Calculation of photon attenuation coefficient and dose rate in concrete with the addition of SiO2 and MnFe2O4 nanoparticles using MCNPX code and comparison with experimental results

Abstract

One of the most important safety features of nuclear facilities is the shielding material used to protect the operating personnel from radiation exposure. The most common materials used in radiation shielding are concretes. In this study, a Monte Carlo N-Particle eXtended code is used to calculate the gamma-ray attenuation coefficients and dose rates for a new concrete material composed of MnFe2O4 nanoparticles, which is then compared with the theoretical and experimental results obtained for a SiO2 nanoparticle concrete material.

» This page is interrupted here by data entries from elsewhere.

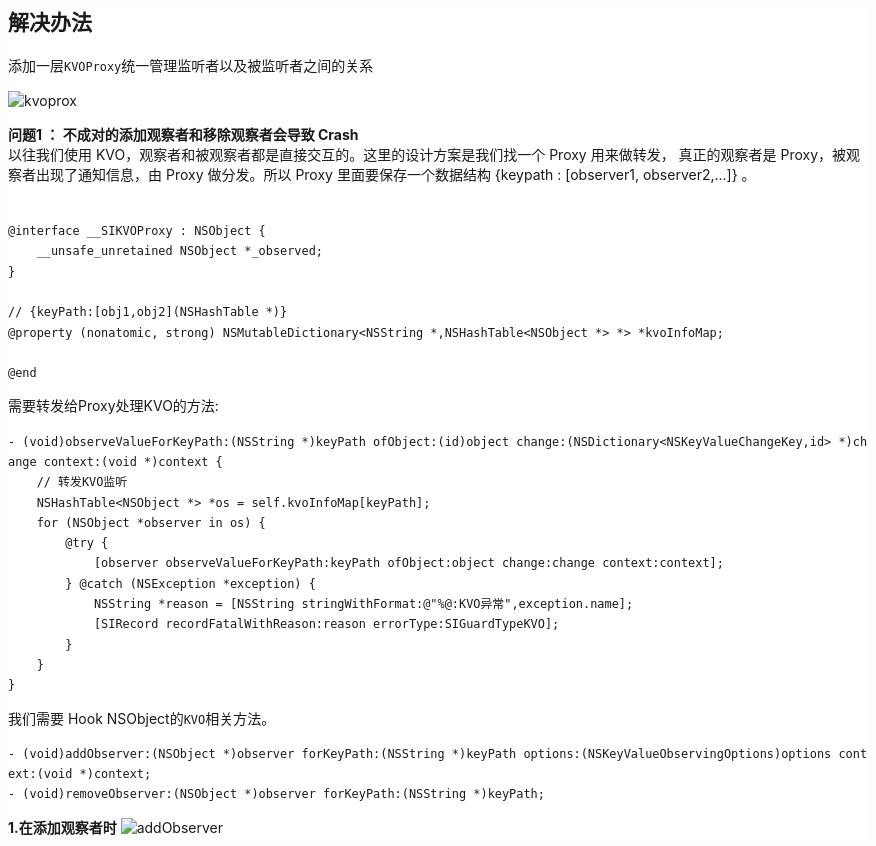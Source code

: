  
## 解决办法

添加一层`KVOProxy`统一管理监听者以及被监听者之间的关系

![kvoprox](img/kovproxy.png)

__问题1 ： 不成对的添加观察者和移除观察者会导致 Crash__  
以往我们使用 KVO，观察者和被观察者都是直接交互的。这里的设计方案是我们找一个 Proxy 用来做转发， 真正的观察者是 Proxy，被观察者出现了通知信息，由 Proxy 做分发。所以 Proxy 里面要保存一个数据结构 {keypath : [observer1, observer2,...]} 。



```Objc

@interface __SIKVOProxy : NSObject {
    __unsafe_unretained NSObject *_observed;
}

// {keyPath:[obj1,obj2](NSHashTable *)}
@property (nonatomic, strong) NSMutableDictionary<NSString *,NSHashTable<NSObject *> *> *kvoInfoMap;

@end

```

需要转发给Proxy处理KVO的方法:

```Objc
- (void)observeValueForKeyPath:(NSString *)keyPath ofObject:(id)object change:(NSDictionary<NSKeyValueChangeKey,id> *)change context:(void *)context {
    // 转发KVO监听
    NSHashTable<NSObject *> *os = self.kvoInfoMap[keyPath];
    for (NSObject *observer in os) {
        @try {
            [observer observeValueForKeyPath:keyPath ofObject:object change:change context:context];
        } @catch (NSException *exception) {
            NSString *reason = [NSString stringWithFormat:@"%@:KVO异常",exception.name];
            [SIRecord recordFatalWithReason:reason errorType:SIGuardTypeKVO];
        }
    }
}
```


我们需要 Hook NSObject的`KVO`相关方法。

```Objc
- (void)addObserver:(NSObject *)observer forKeyPath:(NSString *)keyPath options:(NSKeyValueObservingOptions)options context:(void *)context;
- (void)removeObserver:(NSObject *)observer forKeyPath:(NSString *)keyPath;
```

__1.在添加观察者时__
![addObserver](img/KVO-Add.png)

According to the results, the average relative differences between the simulations and the theoretical and experimental results for the linear attenuation coefficient (μ) in the SiO2 nanoparticle materials are 6.4% and 5.5%, respectively. By increasing the SiO2 content up to 1.5% and the temperature of MnFe2O4 up to 673 K, μ is increased for all energies. In addition, the photon dose rate decreases up to 9.2% and 3.7% for MnFe2O4 and SiO2 for gamma-ray energies of 0.511 and 1.274 MeV, respectively. Therefore, it was concluded that the addition of SiO2 and MnFe2O4 nanoparticles to concrete improves its nuclear properties and could lead to it being more useful in radiation shielding.